Les ressources en terres et en eau sont à un niveau de stress critique, avertit la FAO

OCHA/Viviane Rakotoarivony
Un enfant porte de l’eau recueillie dans une mare artificielle dans le centre de Madagascar.

Les pressions que subissent les écosystèmes sol, terre et eau se sont beaucoup intensifiées et nombre d’entre eux se retrouvent aujourd’hui soumis à un niveau de stress critique, avertit un nouveau rapport de l’Organisation des Nations Unies pour l’alimentation et l’agriculture (FAO) publié jeudi.

Ce rapport intitulé « L’État des ressources en terres et en eau pour l’alimentation et l’agriculture dans le monde : des systèmes au bord de la rupture » met en exergue les défis à relever pour nourrir une population mondiale qui devrait approcher les dix milliards d’habitants en 2050.

Les modèles de production agroalimentaire actuels ne sont pas durables

Les modèles de production agroalimentaire actuels ne sont pas durables, fait valoir le Directeur général de la FAO, M. QU Dongyu, dans le rapport, soulignant toutefois que les systèmes agroalimentaires pourraient jouer « un rôle majeur dans l’allégement de cette pression et dans la concrétisation des objectifs liés au climat et au développement ».

Principales conclusions

Si le monde s’en tient à la trajectoire actuelle, la production des 50% de nourriture en plus dont le monde aura besoin supposerait une hausse des prélèvements d’eau destinés à l’agriculture pouvant aller jusqu’à 35%, signale le rapport.

Cela pourrait provoquer des catastrophes environnementales, accroître la concurrence pour les ressources et alimenter de nouveaux défis et conflits sociaux.

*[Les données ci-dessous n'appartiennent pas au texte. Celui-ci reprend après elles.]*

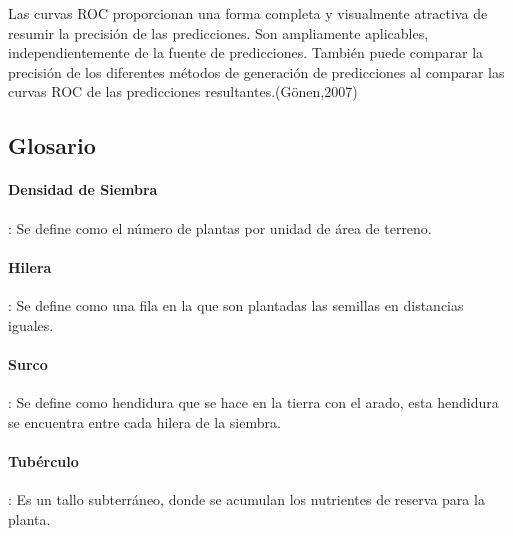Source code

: Las curvas ROC proporcionan una forma completa y visualmente atractiva de resumir la precisión de las predicciones. Son ampliamente aplicables, independientemente de la fuente de predicciones. También puede comparar la precisión de los diferentes métodos de generación de predicciones al comparar las curvas ROC de las predicciones resultantes.(Gönen,2007)

 
\subsection{Glosario}

\paragraph{Densidad de Siembra}: Se define como el número de plantas por unidad de área de terreno.

\paragraph{Hilera}: Se define como una fila en la que son plantadas las semillas en distancias iguales.

\paragraph{Surco}: Se define como hendidura que se hace en la tierra con el arado, esta hendidura se encuentra entre cada hilera de la siembra.  

\paragraph{Tubérculo}: Es un tallo subterráneo, donde se acumulan los nutrientes de reserva para la planta.



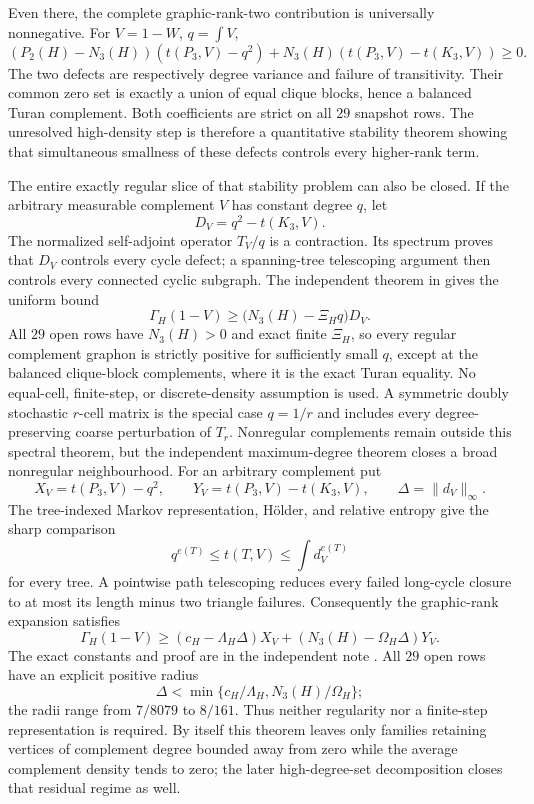 \documentclass[11pt]{article}
\begin{document}
Even there, the complete graphic-rank-two contribution is universally
nonnegative.  For $V=1-W$, $q=\int V$,
\[
 (P_2(H)-N_3(H))(t(P_3,V)-q^2)
 +N_3(H)(t(P_3,V)-t(K_3,V))\geq0.
\]
The two defects are respectively degree variance and failure of transitivity.
Their common zero set is exactly a union of equal clique blocks, hence a
balanced Turan complement.  Both coefficients are strict on all $29$
snapshot rows.  The unresolved high-density step is therefore a quantitative
stability theorem showing that simultaneous smallness of these defects
controls every higher-rank term.

The entire exactly regular slice of that stability problem can also be
closed.  If the arbitrary measurable complement $V$ has constant degree
$q$, let
\[
 D_V=q^2-t(K_3,V).
\]
The normalized self-adjoint operator $T_V/q$ is a contraction.  Its spectrum
proves that $D_V$ controls every cycle defect; a spanning-tree telescoping
argument then controls every connected cyclic subgraph.  The independent
theorem in  gives
the uniform bound
\[
 \Gamma_H(1-V)\geq\bigl(N_3(H)-\Xi_Hq\bigr)D_V.
\]
All $29$ open rows have $N_3(H)>0$ and exact finite $\Xi_H$, so every regular
complement graphon is strictly positive for sufficiently small $q$, except
at the balanced clique-block complements, where it is the exact Turan
equality.  No equal-cell, finite-step, or discrete-density assumption is
used.  A symmetric doubly stochastic $r$-cell matrix is the special case
$q=1/r$ and includes every degree-preserving coarse perturbation of $T_r$.
Nonregular complements remain outside this spectral theorem, but the
independent maximum-degree theorem closes a broad nonregular neighbourhood.
For an arbitrary complement put
\[
 X_V=t(P_3,V)-q^2,
 \qquad Y_V=t(P_3,V)-t(K_3,V),
 \qquad \Delta=\lVert d_V\rVert_\infty.
\]
The tree-indexed Markov representation, H\"older, and relative entropy give
the sharp comparison
\[
 q^{e(T)}\leq t(T,V)\leq\int d_V^{e(T)}
\]
for every tree.  A pointwise path telescoping reduces every failed long-cycle
closure to at most its length minus two triangle failures.  Consequently the
graphic-rank expansion satisfies
\[
 \Gamma_H(1-V)\geq
 (c_H-\Lambda_H\Delta)X_V
 +(N_3(H)-\Omega_H\Delta)Y_V.
\]
The exact constants and proof are in the independent note
{\small{}}.
All $29$ open rows have an explicit positive radius
\[
 \Delta<\min\{c_H/\Lambda_H,N_3(H)/\Omega_H\};
\]
the radii range from $7/8079$ to $8/161$.  Thus neither regularity nor a
finite-step representation is required.  By itself this theorem leaves only
families retaining vertices of complement degree bounded away from zero while
the average complement density tends to zero; the later high-degree-set
decomposition closes that residual regime as well.
\end{document}
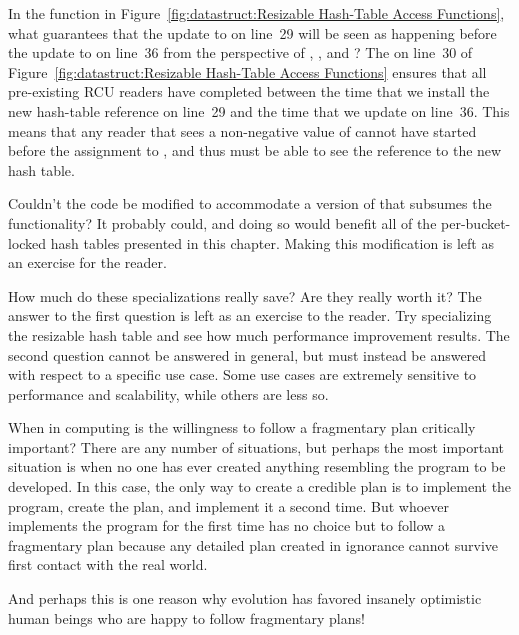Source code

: \begin{enumerate}
\QuickQ{}
	In the  function in
	Figure~\ref{fig:datastruct:Resizable Hash-Table Access Functions},
	what guarantees that the update to  on line~29
	will be seen as happening before the update to 
	on line~36 from the perspective of ,
	, and ?
\QuickA{}
	The  on line~30 of
	Figure~\ref{fig:datastruct:Resizable Hash-Table Access Functions}
	ensures that all pre-existing RCU readers have completed between
	the time that we install the new hash-table reference on
	line~29 and the time that we update  on
	line~36.
	This means that any reader that sees a non-negative value
	of  cannot have started before the
	assignment to , and thus must be able to see
	the reference to the new hash table.

\QuickQ{}
	Couldn't the  code be modified to accommodate
	a version of  that subsumes the
	 functionality?
\QuickA{}
	It probably could, and doing so would benefit all of the
	per-bucket-locked hash tables presented in this chapter.
	Making this modification is left as an exercise for the
	reader.

\QuickQ{}
	How much do these specializations really save?
	Are they really worth it?
\QuickA{}
	The answer to the first question is left as an exercise to
	the reader.
	Try specializing the resizable hash table and see how much
	performance improvement results.
	The second question cannot be answered in general, but must
	instead be answered with respect to a specific use case.
	Some use cases are extremely sensitive to performance and
	scalability, while others are less so.

\QuickQ{}
	When in computing is the willingness to follow a fragmentary
	plan critically important?
\QuickA{}
	There are any number of situations, but perhaps the most important
	situation is when no one has ever created anything resembling
	the program to be developed.
	In this case, the only way to create a credible plan is to
	implement the program, create the plan, and implement it a
	second time.
	But whoever implements the program for the first time has no
	choice but to follow a fragmentary plan because any detailed
	plan created in ignorance cannot survive first contact with
	the real world.

	And perhaps this is one reason why evolution has favored insanely
	optimistic human beings who are happy to follow fragmentary plans!


\end{enumerate}
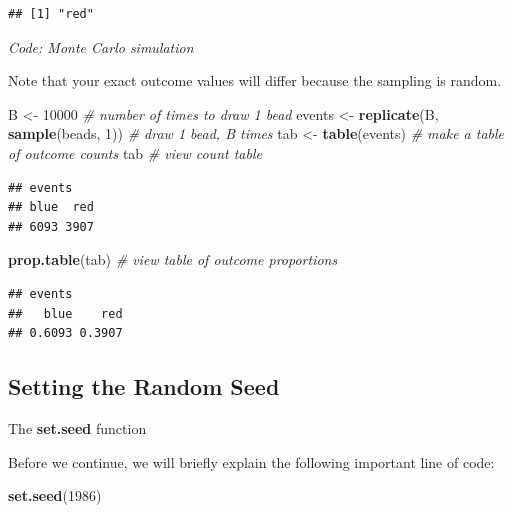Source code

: \documentclass[
]{article}
\newenvironment{Shaded}{\begin{snugshade}}{\end{snugshade}}
\newcommand{\CommentTok}[1]{\textcolor[rgb]{0.56,0.35,0.01}{\textit{#1}}}
\newcommand{\DecValTok}[1]{\textcolor[rgb]{0.00,0.00,0.81}{#1}}
\newcommand{\KeywordTok}[1]{\textcolor[rgb]{0.13,0.29,0.53}{\textbf{#1}}}
\newcommand{\NormalTok}[1]{#1}
\newcommand{\StringTok}[1]{\textcolor[rgb]{0.31,0.60,0.02}{#1}}
\begin{document}
\begin{verbatim}
## [1] "red"
\end{verbatim}

\emph{Code: Monte Carlo simulation}

Note that your exact outcome values will differ because the sampling is
random.

\begin{Shaded}
\begin{Highlighting}[]
\NormalTok{B \textless{}{-}}\StringTok{ }\DecValTok{10000}    \CommentTok{\# number of times to draw 1 bead}
\NormalTok{events \textless{}{-}}\StringTok{ }\KeywordTok{replicate}\NormalTok{(B, }\KeywordTok{sample}\NormalTok{(beads, }\DecValTok{1}\NormalTok{))    }\CommentTok{\# draw 1 bead, B times}
\NormalTok{tab \textless{}{-}}\StringTok{ }\KeywordTok{table}\NormalTok{(events)    }\CommentTok{\# make a table of outcome counts}
\NormalTok{tab    }\CommentTok{\# view count table}
\end{Highlighting}
\end{Shaded}

\begin{verbatim}
## events
## blue  red 
## 6093 3907
\end{verbatim}

\begin{Shaded}
\begin{Highlighting}[]
\KeywordTok{prop.table}\NormalTok{(tab)    }\CommentTok{\# view table of outcome proportions}
\end{Highlighting}
\end{Shaded}

\begin{verbatim}
## events
##   blue    red 
## 0.6093 0.3907
\end{verbatim}

\hypertarget{setting-the-random-seed}{%
\subsection{Setting the Random Seed}\label{setting-the-random-seed}}

The \textbf{set.seed} function

Before we continue, we will briefly explain the following important line
of code:

\begin{Shaded}
\begin{Highlighting}[]
\KeywordTok{set.seed}\NormalTok{(}\DecValTok{1986}\NormalTok{)}
\end{Highlighting}
\end{Shaded}
\end{document}

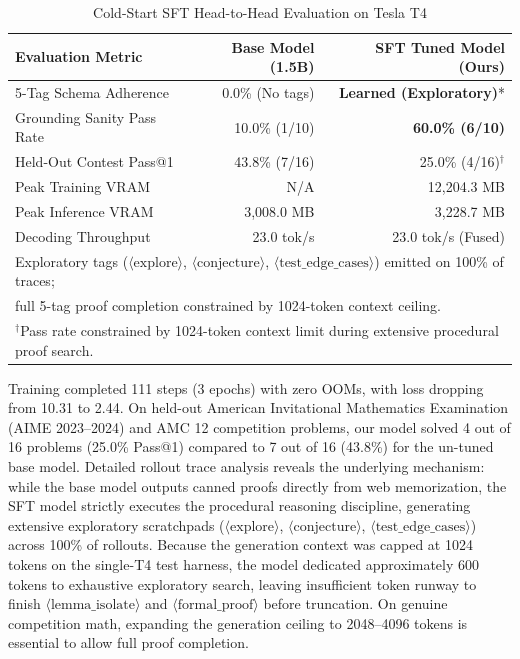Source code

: \documentclass[10pt,twocolumn,letterpaper]{article}
\begin{document}
\begin{table}[h]
\centering
\caption{Cold-Start SFT Head-to-Head Evaluation on Tesla T4}
\label{tab:sft_eval}
\small
\begin{tabular}{lrr}
\toprule
Evaluation Metric & Base Model (1.5B) & SFT Tuned Model (Ours) \\
\midrule
5-Tag Schema Adherence      & 0.0\% (No tags)       & \textbf{Learned (Exploratory)}* \\
Grounding Sanity Pass Rate  & 10.0\% (1/10)         & \textbf{60.0\% (6/10)} \\
Held-Out Contest Pass@1     & 43.8\% (7/16)         & 25.0\% (4/16)$^\dagger$ \\
Peak Training VRAM          & N/A                   & 12,204.3 MB \\
Peak Inference VRAM         & 3,008.0 MB            & 3,228.7 MB \\
Decoding Throughput         & 23.0 tok/s            & 23.0 tok/s (Fused) \\
\bottomrule
\multicolumn{3}{l}{\footnotesize *Exploratory tags ($\langle\text{explore}\rangle$, $\langle\text{conjecture}\rangle$, $\langle\text{test\_edge\_cases}\rangle$) emitted on 100\% of traces;} \\
\multicolumn{3}{l}{\footnotesize full 5-tag proof completion constrained by 1024-token context ceiling.} \\
\multicolumn{3}{l}{\footnotesize $^\dagger$Pass rate constrained by 1024-token context limit during extensive procedural proof search.}
\end{tabular}
\end{table}

Training completed 111 steps (3 epochs) with zero OOMs, with loss dropping from 10.31 to 2.44. On held-out American Invitational Mathematics Examination (AIME 2023--2024) and AMC 12 competition problems, our model solved 4 out of 16 problems (25.0\% Pass@1) compared to 7 out of 16 (43.8\%) for the un-tuned base model. Detailed rollout trace analysis reveals the underlying mechanism: while the base model outputs canned proofs directly from web memorization, the SFT model strictly executes the procedural reasoning discipline, generating extensive exploratory scratchpads ($\langle\text{explore}\rangle$, $\langle\text{conjecture}\rangle$, $\langle\text{test\_edge\_cases}\rangle$) across 100\% of rollouts. Because the generation context was capped at 1024 tokens on the single-T4 test harness, the model dedicated approximately 600 tokens to exhaustive exploratory search, leaving insufficient token runway to finish $\langle\text{lemma\_isolate}\rangle$ and $\langle\text{formal\_proof}\rangle$ before truncation. On genuine competition math, expanding the generation ceiling to 2048--4096 tokens is essential to allow full proof completion.
\end{document}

Actuellement, la dégradation des sols causée par l’homme touche 34 %des terres agricoles (environ 1.660 millions d’hectares).

Bien que plus de 95% de l’ensemble des denrées alimentaires soient produites sur des terres, les possibilités d’extension de la surface productive sont limitées.

Même si les zones urbaines occupent moins de 0,5% de la surface terrestre, la croissance rapide des villes a considérablement réduit les ressources, polluant et empiétant sur des terres agricoles grande qualité, d’importance capitale pour la productivité et la sécurité alimentaire.

En seulement 17 ans, entre 2000 et 2017, l’utilisation des terres par habitant a diminué de 20%.

Aussi la rareté de l’eau menace la sécurité alimentaire ainsi que le développement durable à l’échelle mondiale et met en danger 3,2 milliards de personnes qui vivent dans des régions agricoles.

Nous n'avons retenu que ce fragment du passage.